Yunyi ofreció su explicación habitual:
—Hoy es mi día libre, y escuché que te dieron el alta. Estaba un poco preocupada, y como mi compañero y yo pasábamos cerca, decidimos venir a ver cómo estabas.
Al escuchar esto, el rostro de Juanzi se llenó de gratitud. —Oh, no debería haberse molestado tanto.
Mientras hablaba, hizo pasar a Yunyi a la casa.
Yunyi sonrió. —No es molestia; de todas formas estábamos pasando por aquí.
La Abuela Juanzi entendió perfectamente que esto era solo cortesía. Si no hubiera una genuina preocupación, ¿por qué alguien haría ese viaje? —Eso solo muestra su dedicación —dijo—. Realmente no puedo agradecerle lo suficiente.

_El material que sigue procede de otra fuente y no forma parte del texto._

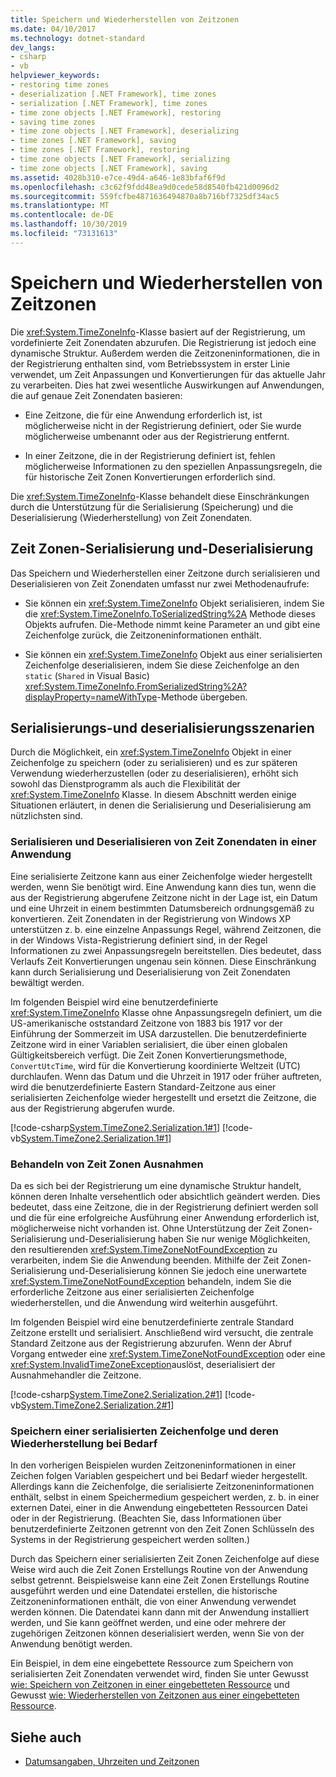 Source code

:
 ```yaml
---
title: Speichern und Wiederherstellen von Zeitzonen
ms.date: 04/10/2017
ms.technology: dotnet-standard
dev_langs:
- csharp
- vb
helpviewer_keywords:
- restoring time zones
- deserialization [.NET Framework], time zones
- serialization [.NET Framework], time zones
- time zone objects [.NET Framework], restoring
- saving time zones
- time zone objects [.NET Framework], deserializing
- time zones [.NET Framework], saving
- time zones [.NET Framework], restoring
- time zone objects [.NET Framework], serializing
- time zone objects [.NET Framework], saving
ms.assetid: 4028b310-e7ce-49d4-a646-1e83bfaf6f9d
ms.openlocfilehash: c3c62f9fdd48ea9d0cede58d8540fb421d0096d2
ms.sourcegitcommit: 559fcfbe4871636494870a8b716bf7325df34ac5
ms.translationtype: MT
ms.contentlocale: de-DE
ms.lasthandoff: 10/30/2019
ms.locfileid: "73131613"
---
```

# <a name="saving-and-restoring-time-zones"></a>Speichern und Wiederherstellen von Zeitzonen

Die <xref:System.TimeZoneInfo>-Klasse basiert auf der Registrierung, um vordefinierte Zeit Zonendaten abzurufen. Die Registrierung ist jedoch eine dynamische Struktur. Außerdem werden die Zeitzoneninformationen, die in der Registrierung enthalten sind, vom Betriebssystem in erster Linie verwendet, um Zeit Anpassungen und Konvertierungen für das aktuelle Jahr zu verarbeiten. Dies hat zwei wesentliche Auswirkungen auf Anwendungen, die auf genaue Zeit Zonendaten basieren:

- Eine Zeitzone, die für eine Anwendung erforderlich ist, ist möglicherweise nicht in der Registrierung definiert, oder Sie wurde möglicherweise umbenannt oder aus der Registrierung entfernt.

- In einer Zeitzone, die in der Registrierung definiert ist, fehlen möglicherweise Informationen zu den speziellen Anpassungsregeln, die für historische Zeit Zonen Konvertierungen erforderlich sind.

Die <xref:System.TimeZoneInfo>-Klasse behandelt diese Einschränkungen durch die Unterstützung für die Serialisierung (Speicherung) und die Deserialisierung (Wiederherstellung) von Zeit Zonendaten.

## <a name="time-zone-serialization-and-deserialization"></a>Zeit Zonen-Serialisierung und-Deserialisierung

Das Speichern und Wiederherstellen einer Zeitzone durch serialisieren und Deserialisieren von Zeit Zonendaten umfasst nur zwei Methodenaufrufe:

- Sie können ein <xref:System.TimeZoneInfo> Objekt serialisieren, indem Sie die <xref:System.TimeZoneInfo.ToSerializedString%2A> Methode dieses Objekts aufrufen. Die-Methode nimmt keine Parameter an und gibt eine Zeichenfolge zurück, die Zeitzoneninformationen enthält.

- Sie können ein <xref:System.TimeZoneInfo> Objekt aus einer serialisierten Zeichenfolge deserialisieren, indem Sie diese Zeichenfolge an den `static` (`Shared` in Visual Basic) <xref:System.TimeZoneInfo.FromSerializedString%2A?displayProperty=nameWithType>-Methode übergeben.

## <a name="serialization-and-deserialization-scenarios"></a>Serialisierungs-und deserialisierungsszenarien

Durch die Möglichkeit, ein <xref:System.TimeZoneInfo> Objekt in einer Zeichenfolge zu speichern (oder zu serialisieren) und es zur späteren Verwendung wiederherzustellen (oder zu deserialisieren), erhöht sich sowohl das Dienstprogramm als auch die Flexibilität der <xref:System.TimeZoneInfo> Klasse. In diesem Abschnitt werden einige Situationen erläutert, in denen die Serialisierung und Deserialisierung am nützlichsten sind.

### <a name="serializing-and-deserializing-time-zone-data-in-an-application"></a>Serialisieren und Deserialisieren von Zeit Zonendaten in einer Anwendung

Eine serialisierte Zeitzone kann aus einer Zeichenfolge wieder hergestellt werden, wenn Sie benötigt wird. Eine Anwendung kann dies tun, wenn die aus der Registrierung abgerufene Zeitzone nicht in der Lage ist, ein Datum und eine Uhrzeit in einem bestimmten Datumsbereich ordnungsgemäß zu konvertieren. Zeit Zonendaten in der Registrierung von Windows XP unterstützen z. b. eine einzelne Anpassungs Regel, während Zeitzonen, die in der Windows Vista-Registrierung definiert sind, in der Regel Informationen zu zwei Anpassungsregeln bereitstellen. Dies bedeutet, dass Verlaufs Zeit Konvertierungen ungenau sein können. Diese Einschränkung kann durch Serialisierung und Deserialisierung von Zeit Zonendaten bewältigt werden.

Im folgenden Beispiel wird eine benutzerdefinierte <xref:System.TimeZoneInfo> Klasse ohne Anpassungsregeln definiert, um die US-amerikanische oststandard Zeitzone von 1883 bis 1917 vor der Einführung der Sommerzeit im USA darzustellen. Die benutzerdefinierte Zeitzone wird in einer Variablen serialisiert, die über einen globalen Gültigkeitsbereich verfügt. Die Zeit Zonen Konvertierungsmethode, `ConvertUtcTime`, wird für die Konvertierung koordinierte Weltzeit (UTC) durchlaufen. Wenn das Datum und die Uhrzeit in 1917 oder früher auftreten, wird die benutzerdefinierte Eastern Standard-Zeitzone aus einer serialisierten Zeichenfolge wieder hergestellt und ersetzt die Zeitzone, die aus der Registrierung abgerufen wurde.

[!code-csharp[System.TimeZone2.Serialization.1#1](../../../samples/snippets/csharp/VS_Snippets_CLR_System/system.TimeZone2.Serialization.1/cs/Serialization.cs#1)]
[!code-vb[System.TimeZone2.Serialization.1#1](../../../samples/snippets/visualbasic/VS_Snippets_CLR_System/system.TimeZone2.Serialization.1/vb/Serialization.vb#1)]

### <a name="handling-time-zone-exceptions"></a>Behandeln von Zeit Zonen Ausnahmen

Da es sich bei der Registrierung um eine dynamische Struktur handelt, können deren Inhalte versehentlich oder absichtlich geändert werden. Dies bedeutet, dass eine Zeitzone, die in der Registrierung definiert werden soll und die für eine erfolgreiche Ausführung einer Anwendung erforderlich ist, möglicherweise nicht vorhanden ist. Ohne Unterstützung der Zeit Zonen-Serialisierung und-Deserialisierung haben Sie nur wenige Möglichkeiten, den resultierenden <xref:System.TimeZoneNotFoundException> zu verarbeiten, indem Sie die Anwendung beenden. Mithilfe der Zeit Zonen-Serialisierung und-Deserialisierung können Sie jedoch eine unerwartete <xref:System.TimeZoneNotFoundException> behandeln, indem Sie die erforderliche Zeitzone aus einer serialisierten Zeichenfolge wiederherstellen, und die Anwendung wird weiterhin ausgeführt.

Im folgenden Beispiel wird eine benutzerdefinierte zentrale Standard Zeitzone erstellt und serialisiert. Anschließend wird versucht, die zentrale Standard Zeitzone aus der Registrierung abzurufen. Wenn der Abruf Vorgang entweder eine <xref:System.TimeZoneNotFoundException> oder eine <xref:System.InvalidTimeZoneException>auslöst, deserialisiert der Ausnahmehandler die Zeitzone.

[!code-csharp[System.TimeZone2.Serialization.2#1](../../../samples/snippets/csharp/VS_Snippets_CLR_System/system.TimeZone2.Serialization.2/cs/Serialization2.cs#1)]
[!code-vb[System.TimeZone2.Serialization.2#1](../../../samples/snippets/visualbasic/VS_Snippets_CLR_System/system.TimeZone2.Serialization.2/vb/Serialization2.vb#1)]

### <a name="storing-a-serialized-string-and-restoring-it-when-needed"></a>Speichern einer serialisierten Zeichenfolge und deren Wiederherstellung bei Bedarf

In den vorherigen Beispielen wurden Zeitzoneninformationen in einer Zeichen folgen Variablen gespeichert und bei Bedarf wieder hergestellt. Allerdings kann die Zeichenfolge, die serialisierte Zeitzoneninformationen enthält, selbst in einem Speichermedium gespeichert werden, z. b. in einer externen Datei, einer in die Anwendung eingebetteten Ressourcen Datei oder in der Registrierung. (Beachten Sie, dass Informationen über benutzerdefinierte Zeitzonen getrennt von den Zeit Zonen Schlüsseln des Systems in der Registrierung gespeichert werden sollten.)

Durch das Speichern einer serialisierten Zeit Zonen Zeichenfolge auf diese Weise wird auch die Zeit Zonen Erstellungs Routine von der Anwendung selbst getrennt. Beispielsweise kann eine Zeit Zonen Erstellungs Routine ausgeführt werden und eine Datendatei erstellen, die historische Zeitzoneninformationen enthält, die von einer Anwendung verwendet werden können. Die Datendatei kann dann mit der Anwendung installiert werden, und Sie kann geöffnet werden, und eine oder mehrere der zugehörigen Zeitzonen können deserialisiert werden, wenn Sie von der Anwendung benötigt werden.

Ein Beispiel, in dem eine eingebettete Ressource zum Speichern von serialisierten Zeit Zonendaten verwendet wird, finden Sie unter Gewusst [wie: Speichern von Zeitzonen in einer eingebetteten Ressource](../../../docs/standard/datetime/save-time-zones-to-an-embedded-resource.md) und Gewusst [wie: Wiederherstellen von Zeitzonen aus einer eingebetteten Ressource](../../../docs/standard/datetime/restore-time-zones-from-an-embedded-resource.md).

## <a name="see-also"></a>Siehe auch

- [Datumsangaben, Uhrzeiten und Zeitzonen](../../../docs/standard/datetime/index.md)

Yunyi tomó el pulso de la embarazada Juanzi y se alarmó al descubrir que algo andaba mal con su salud nuevamente.
«Esto es un asunto serio», pensó Yunyi, temiendo causar angustia a la suegra y a la nuera. Preguntó casualmente:
—¿Qué comieron para el almuerzo?
Las dos mujeres pensaron que Yunyi solo estaba haciendo conversación. Juanzi sonrió y dijo:
—La abuela se compadeció de mí. Dijo que sufrí mucho anoche e insistió en prepararme algo nutritivo, así que hizo unos fideos blancos.
La Abuela Juanzi intervino con una sonrisa:
—Bueno, ahora eres la heroína de nuestra familia. Si comes bien, el bebé en tu vientre crecerá fuerte.
Aunque esto era cierto, a Juanzi no le importaba. —De todas formas, va a mi estómago. Tu nieto o nieta solo está recibiendo un poco extra. Lo consideraré como un mimo de Mamá.
Yunyi también se rió. Realmente le agradaban las personalidades de esta suegra y nuera. Pero Juanzi era verdaderamente desafortunada; recién salida del hospital, y había sido dañada nuevamente. Sin embargo, la dosis del veneno esta vez parecía mucho más ligera que la de ayer; probablemente se les estaba acabando.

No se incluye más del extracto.